For current students, there are mentoring opportunities through the Diversity Fellows Program, where graduate students are assigned to plan community-building events, and the Alumni Program, which provides seminars on moving to graduate school for first-year and pre-doctoral students, and pairs students with a dean or staff tutor . Miller said these programs help students apply, enter, and see success at university. She added that participants become ambassadors for the graduate school and often have positive feedback to share with potential future students.

Division leaders also think about diversity and the best ways to attract candidates. Betsy Levi Ballock, acting chair of the psychology department, said the psychology department, which was one of 14 departments that dropped the GRE in 2019, has seen a rise in the number of underrepresented international students. Ballock said the ministry has turned its attention to outreach, including through the P3 initiative. “We just want to keep encouraging a really big diversity of people to come forward.”

But not all departments experienced the same result. Blair Schoen, professor of earth sciences and director of graduate studies for the department, said the geosciences department, which also canceled the 2019 exam, saw an increase in diversity in year one but a return to normal levels in year two. He added that the department has also seen a decrease in the number of applicants overall and in applications from international students for admission in the fall of 2021, and he suspects this may be due to the pandemic and visa issues.
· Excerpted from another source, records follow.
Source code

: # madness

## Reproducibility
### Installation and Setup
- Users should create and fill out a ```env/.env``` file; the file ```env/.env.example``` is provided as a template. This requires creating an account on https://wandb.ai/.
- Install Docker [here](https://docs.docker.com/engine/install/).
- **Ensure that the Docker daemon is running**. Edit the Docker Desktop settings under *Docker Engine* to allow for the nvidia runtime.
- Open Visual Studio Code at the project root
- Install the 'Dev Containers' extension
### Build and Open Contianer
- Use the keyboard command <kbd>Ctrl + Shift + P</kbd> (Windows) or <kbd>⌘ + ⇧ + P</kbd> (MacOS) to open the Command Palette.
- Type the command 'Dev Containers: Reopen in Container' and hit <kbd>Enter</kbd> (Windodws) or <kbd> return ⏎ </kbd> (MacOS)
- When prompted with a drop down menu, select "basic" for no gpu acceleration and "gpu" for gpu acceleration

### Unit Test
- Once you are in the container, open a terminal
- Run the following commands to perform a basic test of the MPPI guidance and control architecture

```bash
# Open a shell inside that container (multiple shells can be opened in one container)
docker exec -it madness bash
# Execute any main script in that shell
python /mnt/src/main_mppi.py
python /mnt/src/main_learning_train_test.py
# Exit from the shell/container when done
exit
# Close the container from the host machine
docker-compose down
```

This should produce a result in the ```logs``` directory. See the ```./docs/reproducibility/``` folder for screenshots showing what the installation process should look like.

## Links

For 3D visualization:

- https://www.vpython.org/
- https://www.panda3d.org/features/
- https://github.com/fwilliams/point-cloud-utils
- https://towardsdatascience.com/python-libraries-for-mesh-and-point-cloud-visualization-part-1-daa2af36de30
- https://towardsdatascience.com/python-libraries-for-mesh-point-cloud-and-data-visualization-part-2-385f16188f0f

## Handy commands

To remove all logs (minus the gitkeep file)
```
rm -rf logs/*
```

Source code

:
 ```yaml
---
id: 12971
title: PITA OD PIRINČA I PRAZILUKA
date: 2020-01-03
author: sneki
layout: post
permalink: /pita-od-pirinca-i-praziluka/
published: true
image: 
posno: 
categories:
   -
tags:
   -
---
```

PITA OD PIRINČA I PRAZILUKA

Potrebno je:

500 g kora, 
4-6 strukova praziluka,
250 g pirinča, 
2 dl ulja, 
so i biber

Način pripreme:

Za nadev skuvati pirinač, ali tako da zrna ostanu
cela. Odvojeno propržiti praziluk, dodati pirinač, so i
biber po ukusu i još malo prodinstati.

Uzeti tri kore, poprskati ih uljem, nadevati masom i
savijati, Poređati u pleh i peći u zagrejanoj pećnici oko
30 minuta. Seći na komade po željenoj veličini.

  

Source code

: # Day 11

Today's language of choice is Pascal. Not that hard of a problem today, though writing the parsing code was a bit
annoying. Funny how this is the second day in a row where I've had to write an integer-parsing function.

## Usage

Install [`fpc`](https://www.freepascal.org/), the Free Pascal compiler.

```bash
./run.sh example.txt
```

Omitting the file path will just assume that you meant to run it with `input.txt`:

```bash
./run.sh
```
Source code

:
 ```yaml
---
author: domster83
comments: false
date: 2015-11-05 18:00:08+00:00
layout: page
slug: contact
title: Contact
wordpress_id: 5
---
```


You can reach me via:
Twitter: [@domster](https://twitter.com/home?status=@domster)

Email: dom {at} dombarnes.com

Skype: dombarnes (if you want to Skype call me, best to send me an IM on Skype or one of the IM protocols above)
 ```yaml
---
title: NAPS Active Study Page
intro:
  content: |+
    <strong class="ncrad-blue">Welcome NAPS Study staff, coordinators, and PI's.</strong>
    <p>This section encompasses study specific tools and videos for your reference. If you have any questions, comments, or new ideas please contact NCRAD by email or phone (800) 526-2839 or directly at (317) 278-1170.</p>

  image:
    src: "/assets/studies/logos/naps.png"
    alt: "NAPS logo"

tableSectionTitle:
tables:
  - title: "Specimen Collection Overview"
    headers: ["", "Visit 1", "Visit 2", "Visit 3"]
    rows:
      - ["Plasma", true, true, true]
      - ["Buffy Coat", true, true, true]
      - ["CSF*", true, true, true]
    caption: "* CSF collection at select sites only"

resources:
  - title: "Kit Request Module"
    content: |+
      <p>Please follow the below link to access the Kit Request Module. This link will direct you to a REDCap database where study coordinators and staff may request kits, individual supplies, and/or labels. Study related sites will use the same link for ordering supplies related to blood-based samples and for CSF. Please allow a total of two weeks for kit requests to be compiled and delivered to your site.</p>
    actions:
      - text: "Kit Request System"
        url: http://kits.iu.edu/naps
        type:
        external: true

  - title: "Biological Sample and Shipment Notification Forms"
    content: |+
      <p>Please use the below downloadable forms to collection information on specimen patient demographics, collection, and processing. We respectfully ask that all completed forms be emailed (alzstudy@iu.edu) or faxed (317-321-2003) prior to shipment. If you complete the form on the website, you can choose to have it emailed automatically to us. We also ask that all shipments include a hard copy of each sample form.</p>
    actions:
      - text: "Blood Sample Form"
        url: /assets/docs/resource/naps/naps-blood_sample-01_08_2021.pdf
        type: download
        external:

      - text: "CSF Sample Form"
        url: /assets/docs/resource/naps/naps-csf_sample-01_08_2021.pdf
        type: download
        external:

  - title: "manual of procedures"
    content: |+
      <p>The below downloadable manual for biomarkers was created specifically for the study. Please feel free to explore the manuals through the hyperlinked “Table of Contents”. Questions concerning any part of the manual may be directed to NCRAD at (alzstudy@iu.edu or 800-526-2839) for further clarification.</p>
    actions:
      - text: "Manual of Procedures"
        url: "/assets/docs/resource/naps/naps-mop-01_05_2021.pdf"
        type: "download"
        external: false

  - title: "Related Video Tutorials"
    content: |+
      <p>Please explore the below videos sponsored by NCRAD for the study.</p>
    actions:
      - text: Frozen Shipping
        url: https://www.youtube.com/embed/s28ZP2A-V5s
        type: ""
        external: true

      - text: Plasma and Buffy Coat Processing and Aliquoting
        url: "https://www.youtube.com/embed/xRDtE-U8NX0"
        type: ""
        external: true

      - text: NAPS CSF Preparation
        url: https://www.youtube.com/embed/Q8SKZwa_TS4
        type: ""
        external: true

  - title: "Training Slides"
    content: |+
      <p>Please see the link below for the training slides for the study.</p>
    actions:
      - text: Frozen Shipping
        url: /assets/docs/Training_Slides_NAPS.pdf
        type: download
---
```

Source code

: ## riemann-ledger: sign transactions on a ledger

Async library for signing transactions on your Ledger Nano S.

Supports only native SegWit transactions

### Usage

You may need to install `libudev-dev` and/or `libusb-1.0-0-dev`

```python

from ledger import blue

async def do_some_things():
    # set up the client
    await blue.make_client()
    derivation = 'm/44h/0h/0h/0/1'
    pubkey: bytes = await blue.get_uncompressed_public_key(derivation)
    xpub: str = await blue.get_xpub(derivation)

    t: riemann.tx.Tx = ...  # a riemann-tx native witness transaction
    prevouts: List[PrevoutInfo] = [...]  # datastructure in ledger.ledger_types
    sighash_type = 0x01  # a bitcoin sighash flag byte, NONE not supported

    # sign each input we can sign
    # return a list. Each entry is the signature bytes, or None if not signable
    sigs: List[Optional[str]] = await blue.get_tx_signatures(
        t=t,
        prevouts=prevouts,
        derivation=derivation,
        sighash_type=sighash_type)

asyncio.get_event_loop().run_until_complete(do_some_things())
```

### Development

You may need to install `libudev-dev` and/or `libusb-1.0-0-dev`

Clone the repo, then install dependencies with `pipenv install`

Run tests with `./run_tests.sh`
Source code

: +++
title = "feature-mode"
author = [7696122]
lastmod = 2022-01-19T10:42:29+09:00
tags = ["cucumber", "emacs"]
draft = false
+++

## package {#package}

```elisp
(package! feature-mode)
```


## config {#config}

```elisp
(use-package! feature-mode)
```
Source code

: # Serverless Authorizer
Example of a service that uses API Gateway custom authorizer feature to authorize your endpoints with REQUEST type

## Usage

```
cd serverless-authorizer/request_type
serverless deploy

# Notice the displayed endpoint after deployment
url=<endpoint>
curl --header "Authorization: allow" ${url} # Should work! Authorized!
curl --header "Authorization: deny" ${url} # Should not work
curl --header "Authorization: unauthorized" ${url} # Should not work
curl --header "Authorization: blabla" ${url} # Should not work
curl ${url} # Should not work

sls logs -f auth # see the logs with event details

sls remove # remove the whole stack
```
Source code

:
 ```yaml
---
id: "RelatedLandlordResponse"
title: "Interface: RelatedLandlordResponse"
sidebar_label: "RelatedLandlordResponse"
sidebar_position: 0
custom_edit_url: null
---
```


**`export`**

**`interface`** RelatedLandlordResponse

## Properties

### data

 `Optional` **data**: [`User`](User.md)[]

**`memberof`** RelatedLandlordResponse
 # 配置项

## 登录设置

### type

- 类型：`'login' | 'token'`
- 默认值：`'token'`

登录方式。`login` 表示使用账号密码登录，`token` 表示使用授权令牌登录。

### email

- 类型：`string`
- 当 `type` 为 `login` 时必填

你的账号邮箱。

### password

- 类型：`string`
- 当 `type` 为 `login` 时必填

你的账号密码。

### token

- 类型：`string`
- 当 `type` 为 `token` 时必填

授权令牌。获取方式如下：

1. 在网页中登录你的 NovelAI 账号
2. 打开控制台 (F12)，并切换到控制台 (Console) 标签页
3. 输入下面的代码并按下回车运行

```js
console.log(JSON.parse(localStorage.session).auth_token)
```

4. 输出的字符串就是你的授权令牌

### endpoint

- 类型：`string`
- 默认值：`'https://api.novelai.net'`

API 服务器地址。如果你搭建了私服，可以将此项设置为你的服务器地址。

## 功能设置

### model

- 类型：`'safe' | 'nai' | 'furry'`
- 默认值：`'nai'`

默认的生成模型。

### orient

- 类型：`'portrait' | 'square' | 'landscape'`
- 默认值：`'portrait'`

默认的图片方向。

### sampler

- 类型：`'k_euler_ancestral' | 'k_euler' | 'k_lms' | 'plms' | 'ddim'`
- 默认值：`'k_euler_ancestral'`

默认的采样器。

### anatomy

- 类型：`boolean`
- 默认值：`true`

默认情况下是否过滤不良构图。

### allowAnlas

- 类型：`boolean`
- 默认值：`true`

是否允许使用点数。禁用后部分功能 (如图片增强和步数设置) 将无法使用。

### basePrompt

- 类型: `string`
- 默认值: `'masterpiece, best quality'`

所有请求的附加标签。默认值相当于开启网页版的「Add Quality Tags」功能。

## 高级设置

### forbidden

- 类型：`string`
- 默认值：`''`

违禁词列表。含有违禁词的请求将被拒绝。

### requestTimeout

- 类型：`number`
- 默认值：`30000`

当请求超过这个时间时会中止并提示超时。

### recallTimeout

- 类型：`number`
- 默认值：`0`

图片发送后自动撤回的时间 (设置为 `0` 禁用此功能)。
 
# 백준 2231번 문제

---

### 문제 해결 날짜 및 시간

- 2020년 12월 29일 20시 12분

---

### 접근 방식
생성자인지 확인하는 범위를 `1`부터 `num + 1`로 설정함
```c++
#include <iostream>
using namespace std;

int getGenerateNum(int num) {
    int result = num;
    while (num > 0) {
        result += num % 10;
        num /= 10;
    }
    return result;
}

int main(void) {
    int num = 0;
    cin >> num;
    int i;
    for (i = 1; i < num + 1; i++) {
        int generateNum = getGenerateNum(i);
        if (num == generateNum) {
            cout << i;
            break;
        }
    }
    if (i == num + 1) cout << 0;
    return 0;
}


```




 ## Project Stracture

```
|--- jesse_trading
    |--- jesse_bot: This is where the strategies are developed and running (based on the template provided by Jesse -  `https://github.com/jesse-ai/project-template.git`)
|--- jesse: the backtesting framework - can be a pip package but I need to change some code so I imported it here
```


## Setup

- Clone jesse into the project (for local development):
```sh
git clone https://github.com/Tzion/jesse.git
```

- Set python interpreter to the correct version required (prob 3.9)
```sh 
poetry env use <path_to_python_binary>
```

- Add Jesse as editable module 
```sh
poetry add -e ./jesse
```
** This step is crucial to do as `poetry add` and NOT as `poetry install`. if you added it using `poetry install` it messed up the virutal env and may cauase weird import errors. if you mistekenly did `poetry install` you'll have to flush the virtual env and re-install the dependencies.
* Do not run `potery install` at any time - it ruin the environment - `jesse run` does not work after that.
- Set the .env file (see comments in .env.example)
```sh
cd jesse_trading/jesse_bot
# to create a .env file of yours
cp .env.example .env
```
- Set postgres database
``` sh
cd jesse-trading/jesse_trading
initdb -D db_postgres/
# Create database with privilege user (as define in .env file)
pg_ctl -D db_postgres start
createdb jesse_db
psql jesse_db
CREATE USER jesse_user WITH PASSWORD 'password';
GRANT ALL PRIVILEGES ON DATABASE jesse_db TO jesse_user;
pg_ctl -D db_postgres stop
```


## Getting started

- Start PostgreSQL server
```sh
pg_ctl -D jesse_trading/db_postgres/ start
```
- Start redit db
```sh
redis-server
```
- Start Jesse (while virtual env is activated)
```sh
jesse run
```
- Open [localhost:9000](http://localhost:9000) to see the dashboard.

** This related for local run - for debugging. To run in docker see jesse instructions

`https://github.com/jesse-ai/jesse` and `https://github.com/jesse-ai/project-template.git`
Schoen added that Earth sciences and other natural sciences have historically tended to have the least diversity statistics than other sciences. The department attempts to explore why this is, while at the same time considering new approaches to the admissions process to learn more about students.

“It’s hard to predict how well a student will do based on his request,” Schoen said. “So, we’re trying to think of ways to predict that more easily.”